On n’ira pas dire pour autant qu’il s’agit d’un mauvais livre. C’est peut-être justement ça le plus triste de l’affaire : The Cold Six Thousand recèle des choses grandioses, une vision toujours aussi forte et personnelle, des personnages fascinants (Wayne Tedrow Jr), ainsi qu’une utilisation des matériaux documentaires absolument irréprochable (c’est si rare…). Seulement tout cela est noyé dans une espèce de déferlement narratif, de confusion presque totale qui au final fait oublier que le plus important pour Ellroy a toujours été moins ce qu’il racontait que ce qu’il fallait en déduire. Bien malin celui qui parviendra à une étude à peu près aboutie du fond tant l’aspect formel, pachydermique, l’étouffe en permanence. Un comble pour un livre si profondément idéologique.
 
Que l’on lit du coup avec un intérêt mêlé d’exaspération, et que l’on termine en se disant Ouf : il était temps. Pas sûr que c’était le but.

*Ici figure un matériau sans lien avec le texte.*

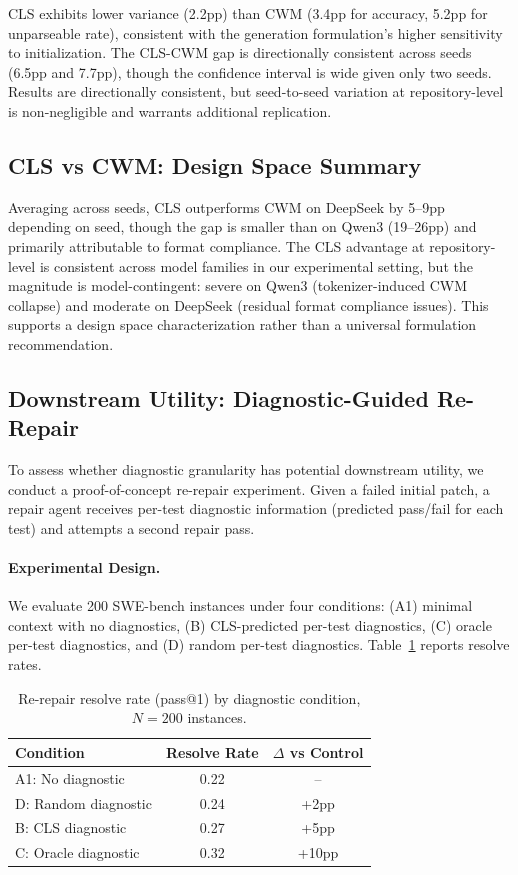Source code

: \documentclass[11pt]{article}
\begin{document}
CLS exhibits lower variance (2.2pp) than CWM (3.4pp for accuracy, 5.2pp for unparseable rate), consistent with the generation formulation's higher sensitivity to initialization. The CLS-CWM gap is directionally consistent across seeds (6.5pp and 7.7pp), though the confidence interval is wide given only two seeds. Results are directionally consistent, but seed-to-seed variation at repository-level is non-negligible and warrants additional replication.

\subsection{CLS vs CWM: Design Space Summary}

Averaging across seeds, CLS outperforms CWM on DeepSeek by 5--9pp depending on seed, though the gap is smaller than on Qwen3 (19--26pp) and primarily attributable to format compliance. The CLS advantage at repository-level is consistent across model families in our experimental setting, but the magnitude is model-contingent: severe on Qwen3 (tokenizer-induced CWM collapse) and moderate on DeepSeek (residual format compliance issues). This supports a design space characterization rather than a universal formulation recommendation.

\subsection{Downstream Utility: Diagnostic-Guided Re-Repair}
\label{sec:rerepair}

To assess whether diagnostic granularity has potential downstream utility, we conduct a proof-of-concept re-repair experiment. Given a failed initial patch, a repair agent receives per-test diagnostic information (predicted pass/fail for each test) and attempts a second repair pass.

\paragraph{Experimental Design.}
We evaluate 200 SWE-bench instances under four conditions: (A1) minimal context with no diagnostics, (B) CLS-predicted per-test diagnostics, (C) oracle per-test diagnostics, and (D) random per-test diagnostics. Table~\ref{tab:rerepair-200} reports resolve rates.

\begin{table}[t]
\centering
\caption{Re-repair resolve rate (pass@1) by diagnostic condition, $N=200$ instances.}
\label{tab:rerepair-200}
\begin{tabular}{lcc}
\toprule
Condition & Resolve Rate & $\Delta$ vs Control \\
\midrule
A1: No diagnostic & 0.22 & -- \\
D: Random diagnostic & 0.24 & +2pp \\
B: CLS diagnostic & 0.27 & +5pp \\
C: Oracle diagnostic & 0.32 & +10pp \\
\bottomrule
\end{tabular}
\end{table}
\end{document}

Quand je pense qu’ American Tabloïd m’avait réconcilié avec cet auteur, m’incitant à redécouvrir son œuvre à commencer par ceux de ses livres que je n’avais pas aimés… autant dire que j’attends avec impatience une compensation en bonne et due forme. Une revanche, une vraie, avec pourquoi pas le dernier volet de la trilogie ( Blood’s a Rover ), annoncé pour cette année ? Eu égard à la haute tenue du premier tome, Ellroy doit bien ça à ses lecteurs.